Sometime I should ask a numerologist or some other new agey type person to explain to me why the number three has been so significant in my life. It's something I've been aware of since I was a kid. I noticed it in big and little things, in ways both visual and practical. That I was the oldest of three children, that I saw objects in groupings of three everywhere I looked (often in the form of faces), that Jimmy Stewart wore a jersey with the number three on it in a scene from my favorite movie, that I had a ridiculous and ill-advised crush on the mohawked number 3 of the football team when I was a freshman in high school. Third grade was, for me, a horrific year, marring an otherwise happy and peaceful elementary career. My third pregnancy was ill-timed and shocking, beginning when my second baby was only five months old. I knew instinctively that three was not the right number of children for me to have, even though I thought for a time that it would happen that way. Until my third child turned three, in fact, and I got pregnant again. Not that three has always been a negative force in my life, but that's not what this post is about.

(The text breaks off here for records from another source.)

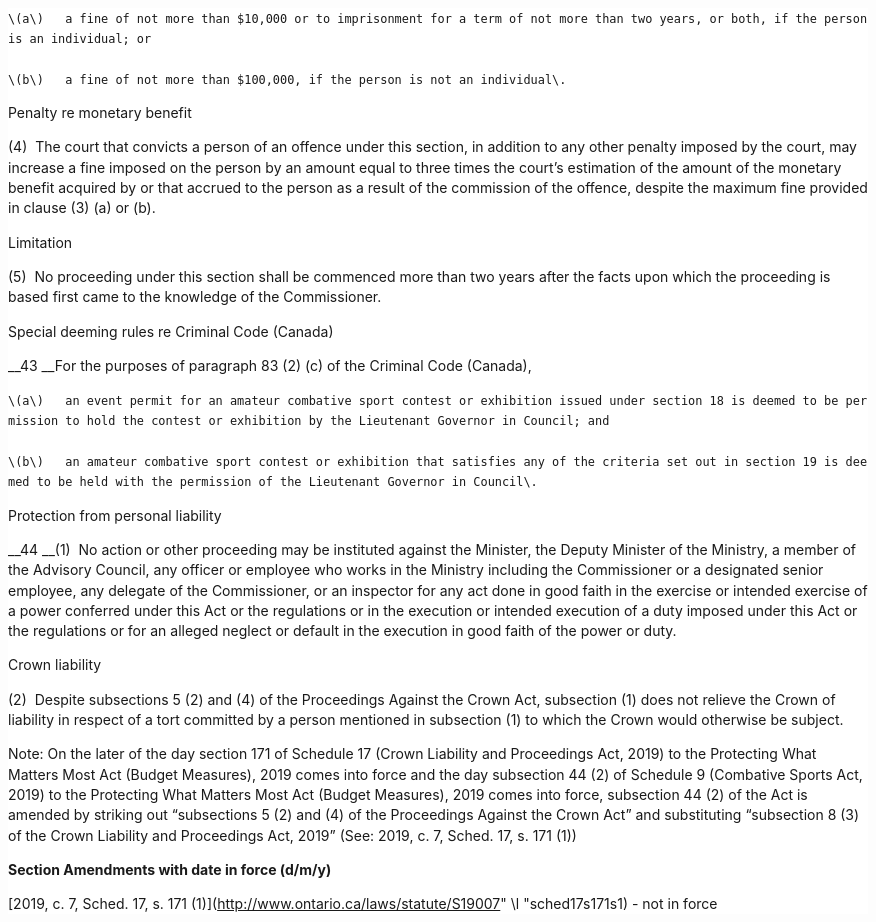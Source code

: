 	\(a\)	a fine of not more than $10,000 or to imprisonment for a term of not more than two years, or both, if the person is an individual; or

	\(b\)	a fine of not more than $100,000, if the person is not an individual\.

Penalty re monetary benefit

\(4\)  The court that convicts a person of an offence under this section, in addition to any other penalty imposed by the court, may increase a fine imposed on the person by an amount equal to three times the court’s estimation of the amount of the monetary benefit acquired by or that accrued to the person as a result of the commission of the offence, despite the maximum fine provided in clause \(3\) \(a\) or \(b\)\.

Limitation

\(5\)  No proceeding under this section shall be commenced more than two years after the facts upon which the proceeding is based first came to the knowledge of the Commissioner\.

Special deeming rules re Criminal Code \(Canada\)

<a id="BK51"></a>__43 __For the purposes of paragraph 83 \(2\) \(c\) of the Criminal Code \(Canada\), 

	\(a\)	an event permit for an amateur combative sport contest or exhibition issued under section 18 is deemed to be permission to hold the contest or exhibition by the Lieutenant Governor in Council; and

	\(b\)	an amateur combative sport contest or exhibition that satisfies any of the criteria set out in section 19 is deemed to be held with the permission of the Lieutenant Governor in Council\.

Protection from personal liability

<a id="BK52"></a>__44 __\(1\)  No action or other proceeding may be instituted against the Minister, the Deputy Minister of the Ministry, a member of the Advisory Council, any officer or employee who works in the Ministry including the Commissioner or a designated senior employee, any delegate of the Commissioner, or an inspector for any act done in good faith in the exercise or intended exercise of a power conferred under this Act or the regulations or in the execution or intended execution of a duty imposed under this Act or the regulations or for an alleged neglect or default in the execution in good faith of the power or duty\.

Crown liability

\(2\)  Despite subsections 5 \(2\) and \(4\) of the Proceedings Against the Crown Act, subsection \(1\) does not relieve the Crown of liability in respect of a tort committed by a person mentioned in subsection \(1\) to which the Crown would otherwise be subject\.

Note: On the later of the day section 171 of Schedule 17 \(Crown Liability and Proceedings Act, 2019\) to the Protecting What Matters Most Act \(Budget Measures\), 2019 comes into force and the day subsection 44 \(2\) of Schedule 9 \(Combative Sports Act, 2019\) to the Protecting What Matters Most Act \(Budget Measures\), 2019 comes into force, subsection 44 \(2\) of the Act is amended by striking out “subsections 5 \(2\) and \(4\) of the Proceedings Against the Crown Act” and substituting “subsection 8 \(3\) of the Crown Liability and Proceedings Act, 2019” \(See: 2019, c\. 7, Sched\. 17, s\. 171 \(1\)\)

__Section Amendments with date in force \(d/m/y\)__

[2019, c\. 7, Sched\. 17, s\. 171 \(1\)](http://www.ontario.ca/laws/statute/S19007" \l "sched17s171s1) \- not in force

Right now the number three is manifesting itself in my life in two very difficult ways. One is that my three year old is making me insane, but I've said plenty about that and I'm working on it and that's not what I want to talk about right now. The other is that my current third grader is having some of the same difficulties that I had in third grade, which has always been my fear with my kids. My third grade teacher called my parents and told them I was well on my way to becoming a juvenile delinquent. I came home to my mom in tears and thought someone had died. (Inexplicably, I thought it must be my grandmother's little dog, Missy. Maybe I didn't want to think it was an actual person?) Joshua's issues aren't that extreme, but after he brought home an N in conduct on his progress report last week, I had an email exchange with his teacher. Apparently he talks too much, which isn't surprising, but she said he has become somewhat surly and defiant when asked to stop talking. He also disrupted a class-wide game until he was finally told to go sit down, at which point he said "Good!" Which is kind of funny, because my disasterous third grade rebellion was prompted by my teacher trying to make me play math Bingo. She kept putting a card on my desk, and I kept putting it on someone else's desk. A friend told me I should stop before I hurt her feelings, to which I replied scornfully "She doesn't have feelings. She's not a human being, she's just a teacher." Seriously. But see, I hated that teacher because she wouldn't put me in the highest reading group, where I knew I belonged. Joshua likes his teacher, and his defiance is less pronounced, but it's hard not to think he's just in the same kind of stage I must have been in at that age. Pre-adolescence. Good times!
BD and I sat down with him last night to talk about whatever is going on with him. It's not just the school stuff. While he often seems happy and fine, he can become enraged and almost violent at the drop of a hat. On ravioli day when he unkindly told one of the younger kids to go away while he played with Satchel and Jiro, I took him aside and asked him how he would feel if someone treated him that way. He replied, predictably "Everyone does treat me that way." I guess this "no one likes me, everyone hates me" syndrome is a middle child thing? Because there is absolutely no evidence that it is true. His teacher noticed the same thing, noting that Joshua had expressed those same feelings to her, even though he has many friends in school and is always included in their play. I explained to her that Joshua's two main refrains are the aforementiond "no one likes me" and also "I never get to have/do anything fun." The second is because we won't buy him video games. The travesty! Meanest parents ever! Yesterday when he was supposed to write about what he's thankful for, he told his teacher that he didn't know what to write because "I have nothing."
When we talked to him, we told him he wasn't in trouble, although he will be if he continues to be disrespectful to his teacher and bring home bad conduct grades. We told him we love him and want him to be happy, but that he needs to understand that we make decisions about what he can and can't have/do based on what we think is best for him, because that is our job, and that even though he won't always like those decisions, that's life and he has to accept it and move on. I couldn't resist offering to take him downtown to Porter Leath orphanage if he wants to see what it looks like when a child really has nothing. Maybe I should. A little holiday volunteer work would probably be good for the whole family. He cried and denied that anything is wrong, but he didn't say much else. I pulled him over into my lap and stroked his hair while we talked. Hopefully it helped. I guess we'll see.